Every record should be copied exactly, and the images omitted.

──────── Dataset content

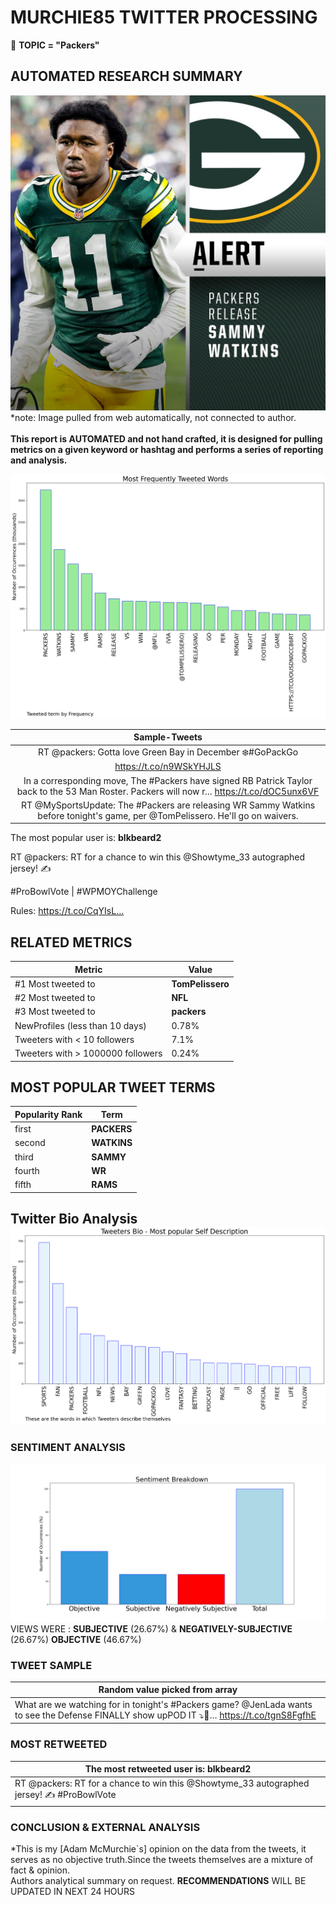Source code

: # MURCHIE85 TWITTER PROCESSING 
&#x1F34E; **TOPIC = "Packers"**

## AUTOMATED RESEARCH SUMMARY

![image](assets/2022-12-19hashtagImage.png)*note: Image pulled from web automatically, not connected to author.
<br></br>
<b> This report is AUTOMATED and not hand crafted, it is designed for pulling metrics on a given keyword or hashtag and performs a series of reporting and analysis.</b>



![image](assets/2022-12-19TWEETS.png)



|                **Sample-Tweets**        |
| :-------------: |
| RT @packers: Gotta love Green Bay in December ❄️#GoPackGo https://t.co/n9WSkYHJLS |
| In a corresponding move, The #Packers have signed RB Patrick Taylor back to the 53 Man Roster. Packers will now r… https://t.co/dOC5unx6VF |
| RT @MySportsUpdate: The #Packers are releasing WR Sammy Watkins before tonight's game, per @TomPelissero. He'll go on waivers. |

The most popular user is: **blkbeard2**
<div class="alert alert-block alert-danger"> RT @packers: RT for a chance to win this @Showtyme_33 autographed jersey! ✍️ 

#ProBowlVote | #WPMOYChallenge  

Rules: https://t.co/CqYIsL…</div>

## RELATED METRICS<br>
| Metric | Value |
| ------------- | ------------- |
| #1 Most tweeted to  | **TomPelissero** |
| #2 Most tweeted to  | **NFL** |
| #3 Most tweeted to  | **packers** |
| NewProfiles (less than 10 days) | 0.78%  |
| Tweeters with < 10 followers  | 7.1%|
| Tweeters with > 1000000 followers  | 0.24%  |



## MOST POPULAR TWEET TERMS 


| Popularity Rank  | Term |
| ------------- | ------------- |
| first  | **PACKERS**  |
| second  | **WATKINS**  |
| third  | **SAMMY** |
| fourth  | **WR**  |
| fifth  | **RAMS**  |


## Twitter Bio Analysis![image](assets/2022-12-19BIO.png)
### SENTIMENT ANALYSIS
![image](assets/2022-12-19sentiment.png)
VIEWS WERE : **SUBJECTIVE**  (26.67%) & **NEGATIVELY-SUBJECTIVE** (26.67%) **OBJECTIVE** (46.67%)

### TWEET SAMPLE 
| Random value picked from array |
| ------------- |
|What are we watching for in tonight's #Packers game? @JenLada wants to see the Defense FINALLY show upPOD IT ⤵️📲… https://t.co/tgnS8FgfhE |

### MOST RETWEETED 

| The most retweeted user is: **blkbeard2**  |
| ------------- |
| RT @packers: RT for a chance to win this @Showtyme_33 autographed jersey! ✍️ #ProBowlVote | #WPMOYChallenge  Rules: https://t.co/CqYIsL… |

### CONCLUSION & EXTERNAL ANALYSIS

*This is my [Adam McMurchie`s] opinion on the data from the tweets, it serves as no objective truth.Since the tweets themselves are a mixture of fact & opinion.<br>
Authors analytical summary on request.
**RECOMMENDATIONS** WILL BE UPDATED IN NEXT  24 HOURS <br>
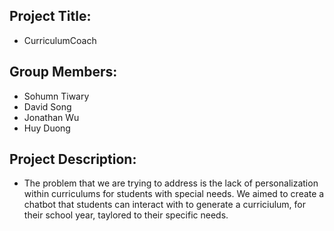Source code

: ## Project Title: 
* CurriculumCoach

## Group Members: 
* Sohumn Tiwary
* David Song
* Jonathan Wu
* Huy Duong

## Project Description: 
* The problem that we are trying to address is the lack of personalization within curriculums for students with special needs. We aimed to create a chatbot that students can interact with to generate a curriciulum, for their school year, taylored to their specific needs.
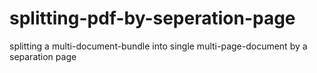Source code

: # splitting-pdf-by-seperation-page
splitting a multi-document-bundle into single multi-page-document by a separation page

────────────────

■ **Response**:
Source code

: # MURCHIE85 TWITTER PROCESSING 
&#x1F34E; **TOPIC = "Packers"**

## AUTOMATED RESEARCH SUMMARY

![image](assets/2022-12-19hashtagImage.png)*note: Image pulled from web automatically, not connected to author.
<br></br>
<b> This report is AUTOMATED and not hand crafted, it is designed for pulling metrics on a given keyword or hashtag and performs a series of reporting and analysis.</b>



![image](assets/2022-12-19TWEETS.png)



|                **Sample-Tweets**        |
| :-------------: |
| RT @packers: Gotta love Green Bay in December ❄️#GoPackGo https://t.co/n9WSkYHJLS |
| In a corresponding move, The #Packers have signed RB Patrick Taylor back to the 53 Man Roster. Packers will now r… https://t.co/dOC5unx6VF |
| RT @MySportsUpdate: The #Packers are releasing WR Sammy Watkins before tonight's game, per @TomPelissero. He'll go on waivers. |

The most popular user is: **blkbeard2**
<div class="alert alert-block alert-danger"> RT @packers: RT for a chance to win this @Showtyme_33 autographed jersey! ✍️ 

#ProBowlVote | #WPMOYChallenge  

Rules: https://t.co/CqYIsL…</div>

## RELATED METRICS<br>
| Metric | Value |
| ------------- | ------------- |
| #1 Most tweeted to  | **TomPelissero** |
| #2 Most tweeted to  | **NFL** |
| #3 Most tweeted to  | **packers** |
| NewProfiles (less than 10 days) | 0.78%  |
| Tweeters with < 10 followers  | 7.1%|
| Tweeters with > 1000000 followers  | 0.24%  |



## MOST POPULAR TWEET TERMS 


| Popularity Rank  | Term |
| ------------- | ------------- |
| first  | **PACKERS**  |
| second  | **WATKINS**  |
| third  | **SAMMY** |
| fourth  | **WR**  |
| fifth  | **RAMS**  |


## Twitter Bio Analysis![image](assets/2022-12-19BIO.png)
### SENTIMENT ANALYSIS
![image](assets/2022-12-19sentiment.png)
VIEWS WERE : **SUBJECTIVE**  (26.67%) & **NEGATIVELY-SUBJECTIVE** (26.67%) **OBJECTIVE** (46.67%)

### TWEET SAMPLE 
| Random value picked from array |
| ------------- |
|What are we watching for in tonight's #Packers game? @JenLada wants to see the Defense FINALLY show upPOD IT ⤵️📲… https://t.co/tgnS8FgfhE |

### MOST RETWEETED 

| The most retweeted user is: **blkbeard2**  |
| ------------- |
| RT @packers: RT for a chance to win this @Showtyme_33 autographed jersey! ✍️ #ProBowlVote | #WPMOYChallenge  Rules: https://t.co/CqYIsL… |

### CONCLUSION & EXTERNAL ANALYSIS

*This is my [Adam McMurchie`s] opinion on the data from the tweets, it serves as no objective truth.Since the tweets themselves are a mixture of fact & opinion.<br>
Authors analytical summary on request.
**RECOMMENDATIONS** WILL BE UPDATED IN NEXT  24 HOURS <br>
Source code

: ## Project Title: 
* CurriculumCoach

## Group Members: 
* Sohumn Tiwary
* David Song
* Jonathan Wu
* Huy Duong

## Project Description: 
* The problem that we are trying to address is the lack of personalization within curriculums for students with special needs. We aimed to create a chatbot that students can interact with to generate a curriciulum, for their school year, taylored to their specific needs.
Source code

: # splitting-pdf-by-seperation-page
splitting a multi-document-bundle into single multi-page-document by a separation page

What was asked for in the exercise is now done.